Copying task for the records below: reproduce each one exactly and drop the pictures.
======== Records shown ========
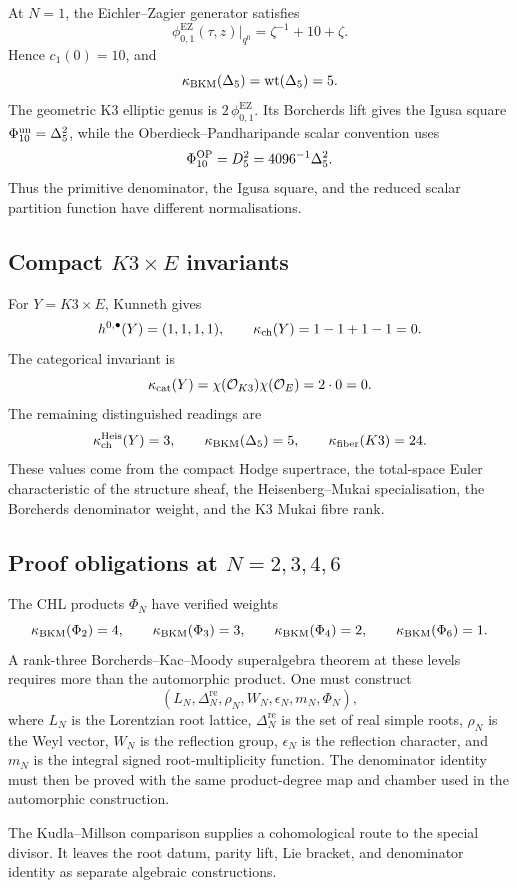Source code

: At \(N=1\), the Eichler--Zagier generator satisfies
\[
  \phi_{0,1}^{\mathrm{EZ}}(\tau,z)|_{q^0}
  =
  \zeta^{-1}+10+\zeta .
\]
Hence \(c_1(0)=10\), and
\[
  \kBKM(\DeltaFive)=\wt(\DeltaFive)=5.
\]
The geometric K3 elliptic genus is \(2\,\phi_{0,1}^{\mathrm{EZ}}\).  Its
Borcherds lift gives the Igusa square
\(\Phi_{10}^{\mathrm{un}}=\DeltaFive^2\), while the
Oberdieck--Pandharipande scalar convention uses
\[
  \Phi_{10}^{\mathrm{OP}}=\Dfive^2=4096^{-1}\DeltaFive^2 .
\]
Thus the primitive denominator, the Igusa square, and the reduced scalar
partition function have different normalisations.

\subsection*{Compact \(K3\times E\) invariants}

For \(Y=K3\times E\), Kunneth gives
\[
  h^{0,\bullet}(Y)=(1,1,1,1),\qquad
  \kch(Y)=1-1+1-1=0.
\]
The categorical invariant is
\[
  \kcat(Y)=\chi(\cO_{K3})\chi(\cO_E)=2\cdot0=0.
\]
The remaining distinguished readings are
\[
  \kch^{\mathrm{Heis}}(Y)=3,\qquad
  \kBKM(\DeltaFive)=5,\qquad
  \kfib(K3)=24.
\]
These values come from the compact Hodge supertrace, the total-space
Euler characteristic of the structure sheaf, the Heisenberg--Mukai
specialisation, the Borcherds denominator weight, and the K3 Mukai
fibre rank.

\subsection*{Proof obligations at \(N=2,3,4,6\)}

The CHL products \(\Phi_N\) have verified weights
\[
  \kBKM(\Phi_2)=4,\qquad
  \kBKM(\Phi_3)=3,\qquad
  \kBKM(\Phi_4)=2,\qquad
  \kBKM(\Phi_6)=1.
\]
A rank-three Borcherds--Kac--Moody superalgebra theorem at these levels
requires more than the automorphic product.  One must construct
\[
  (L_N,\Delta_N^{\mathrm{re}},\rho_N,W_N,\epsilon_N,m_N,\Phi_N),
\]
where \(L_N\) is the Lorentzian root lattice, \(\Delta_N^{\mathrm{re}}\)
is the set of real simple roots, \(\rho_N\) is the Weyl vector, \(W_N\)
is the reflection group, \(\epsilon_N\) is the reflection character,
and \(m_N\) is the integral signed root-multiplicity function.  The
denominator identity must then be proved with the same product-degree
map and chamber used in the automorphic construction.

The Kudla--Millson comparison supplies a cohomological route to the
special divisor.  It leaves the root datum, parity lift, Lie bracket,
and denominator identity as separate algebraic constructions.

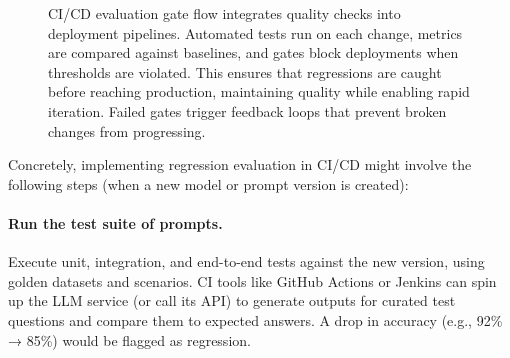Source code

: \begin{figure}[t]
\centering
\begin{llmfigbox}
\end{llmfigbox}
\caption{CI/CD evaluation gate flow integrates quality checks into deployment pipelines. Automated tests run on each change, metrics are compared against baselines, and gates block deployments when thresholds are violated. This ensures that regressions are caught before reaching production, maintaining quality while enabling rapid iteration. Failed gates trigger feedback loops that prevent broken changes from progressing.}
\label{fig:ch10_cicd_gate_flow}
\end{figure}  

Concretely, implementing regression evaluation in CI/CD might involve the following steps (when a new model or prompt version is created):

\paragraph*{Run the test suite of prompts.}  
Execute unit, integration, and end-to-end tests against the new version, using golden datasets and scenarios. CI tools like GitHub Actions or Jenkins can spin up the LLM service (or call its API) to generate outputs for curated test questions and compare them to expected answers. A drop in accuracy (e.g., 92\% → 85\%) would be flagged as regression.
========
▶ **Problem solution**:
Source code

: At \(N=1\), the Eichler--Zagier generator satisfies
\[
  \phi_{0,1}^{\mathrm{EZ}}(\tau,z)|_{q^0}
  =
  \zeta^{-1}+10+\zeta .
\]
Hence \(c_1(0)=10\), and
\[
  \kBKM(\DeltaFive)=\wt(\DeltaFive)=5.
\]
The geometric K3 elliptic genus is \(2\,\phi_{0,1}^{\mathrm{EZ}}\).  Its
Borcherds lift gives the Igusa square
\(\Phi_{10}^{\mathrm{un}}=\DeltaFive^2\), while the
Oberdieck--Pandharipande scalar convention uses
\[
  \Phi_{10}^{\mathrm{OP}}=\Dfive^2=4096^{-1}\DeltaFive^2 .
\]
Thus the primitive denominator, the Igusa square, and the reduced scalar
partition function have different normalisations.

\subsection*{Compact \(K3\times E\) invariants}

For \(Y=K3\times E\), Kunneth gives
\[
  h^{0,\bullet}(Y)=(1,1,1,1),\qquad
  \kch(Y)=1-1+1-1=0.
\]
The categorical invariant is
\[
  \kcat(Y)=\chi(\cO_{K3})\chi(\cO_E)=2\cdot0=0.
\]
The remaining distinguished readings are
\[
  \kch^{\mathrm{Heis}}(Y)=3,\qquad
  \kBKM(\DeltaFive)=5,\qquad
  \kfib(K3)=24.
\]
These values come from the compact Hodge supertrace, the total-space
Euler characteristic of the structure sheaf, the Heisenberg--Mukai
specialisation, the Borcherds denominator weight, and the K3 Mukai
fibre rank.

\subsection*{Proof obligations at \(N=2,3,4,6\)}

The CHL products \(\Phi_N\) have verified weights
\[
  \kBKM(\Phi_2)=4,\qquad
  \kBKM(\Phi_3)=3,\qquad
  \kBKM(\Phi_4)=2,\qquad
  \kBKM(\Phi_6)=1.
\]
A rank-three Borcherds--Kac--Moody superalgebra theorem at these levels
requires more than the automorphic product.  One must construct
\[
  (L_N,\Delta_N^{\mathrm{re}},\rho_N,W_N,\epsilon_N,m_N,\Phi_N),
\]
where \(L_N\) is the Lorentzian root lattice, \(\Delta_N^{\mathrm{re}}\)
is the set of real simple roots, \(\rho_N\) is the Weyl vector, \(W_N\)
is the reflection group, \(\epsilon_N\) is the reflection character,
and \(m_N\) is the integral signed root-multiplicity function.  The
denominator identity must then be proved with the same product-degree
map and chamber used in the automorphic construction.

The Kudla--Millson comparison supplies a cohomological route to the
special divisor.  It leaves the root datum, parity lift, Lie bracket,
and denominator identity as separate algebraic constructions.

Source code

: \begin{figure}[t]
\centering
\begin{llmfigbox}
\end{llmfigbox}
\caption{CI/CD evaluation gate flow integrates quality checks into deployment pipelines. Automated tests run on each change, metrics are compared against baselines, and gates block deployments when thresholds are violated. This ensures that regressions are caught before reaching production, maintaining quality while enabling rapid iteration. Failed gates trigger feedback loops that prevent broken changes from progressing.}
\label{fig:ch10_cicd_gate_flow}
\end{figure}  

Concretely, implementing regression evaluation in CI/CD might involve the following steps (when a new model or prompt version is created):

\paragraph*{Run the test suite of prompts.}  
Execute unit, integration, and end-to-end tests against the new version, using golden datasets and scenarios. CI tools like GitHub Actions or Jenkins can spin up the LLM service (or call its API) to generate outputs for curated test questions and compare them to expected answers. A drop in accuracy (e.g., 92\% → 85\%) would be flagged as regression.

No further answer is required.